EXOSMOOTH: Test of Innovative EXOskeleton Control for SMOOTH Assistance, With and Without Ankle Actuation

TL;DR

This paper introduces the EXOSMOOTH project, which evaluates a novel smooth assistance control strategy and the impact of ankle actuation in lower limb exoskeletons through experiments with healthy subjects.

Contribution

It proposes a new control approach for smoother assistance and investigates the role of ankle joint actuation in exoskeleton performance.

Findings

Preliminary results suggest ankle actuation can reduce user torques by up to 85 Nm.

The new control strategy aims to improve device transparency and user comfort.

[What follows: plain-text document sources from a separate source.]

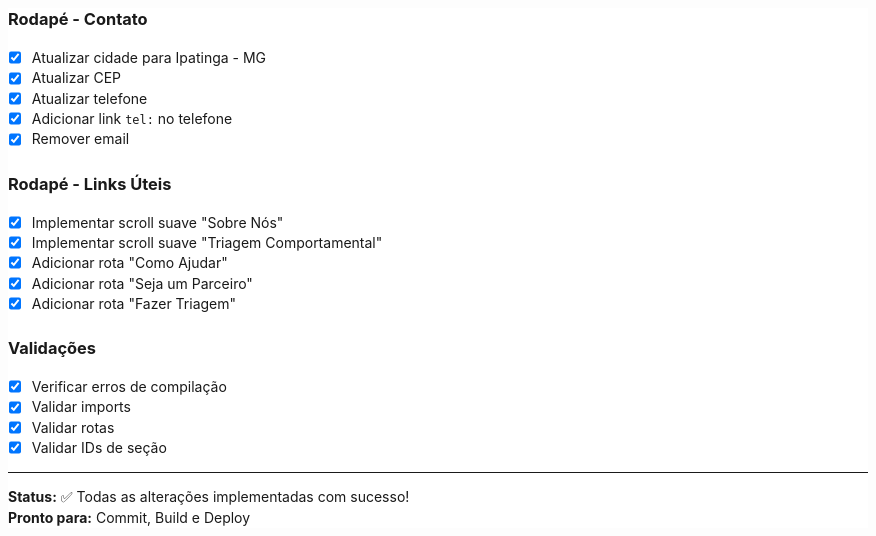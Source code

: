 ### Rodapé - Contato
- [x] Atualizar cidade para Ipatinga - MG
- [x] Atualizar CEP
- [x] Atualizar telefone
- [x] Adicionar link `tel:` no telefone
- [x] Remover email

### Rodapé - Links Úteis
- [x] Implementar scroll suave "Sobre Nós"
- [x] Implementar scroll suave "Triagem Comportamental"
- [x] Adicionar rota "Como Ajudar"
- [x] Adicionar rota "Seja um Parceiro"
- [x] Adicionar rota "Fazer Triagem"

### Validações
- [x] Verificar erros de compilação
- [x] Validar imports
- [x] Validar rotas
- [x] Validar IDs de seção

---

**Status:** ✅ Todas as alterações implementadas com sucesso!  
**Pronto para:** Commit, Build e Deploy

Experimental protocol includes walking on various terrains with and without load.

Abstract

This work presents a description of the EXOSMOOTH project, oriented to the benchmarking of lower limb exoskeletons performance. In the field of assisted walking by powered lower limb exoskeletons, the EXOSMOOTH project proposes an experiment that targets two scientific questions. The first question is related to the effectiveness of a novel control strategy for smooth assistance. Current assist strategies are based on controllers that switch the assistance level based on the gait segmentation provided by a finite state machine. The proposed strategy aims at managing phase transitions to provide a smoother assistance to the user, thus increasing the device transparency and comfort for the user. The second question is the role of the actuation at the ankle joint in assisted walking. Many novel exoskeletons devised for industrial applications do not feature an actuated ankle joint. In the EXOSMOOTH project, the ankle joint actuation will be one experimental factor to have a direct assessment of the role of an actuated joint in assisted walking. Preliminary results of 15 healthy subjects walking at different speeds while wearing a lower limb exoskeleton supported the rationale behind this question: having an actuated ankle joint could potentially reduce the torques applied by the user by a maximum value of 85 Nm. The two aforementioned questions will be investigated in a protocol that includes walking on a treadmill and on flat ground, with or without slope, and with a load applied on the back. In addition, the interaction forces measured at the exoskeleton harnesses will be used to assess the comfort of the user and the effectiveness of the control strategy to improve transparency.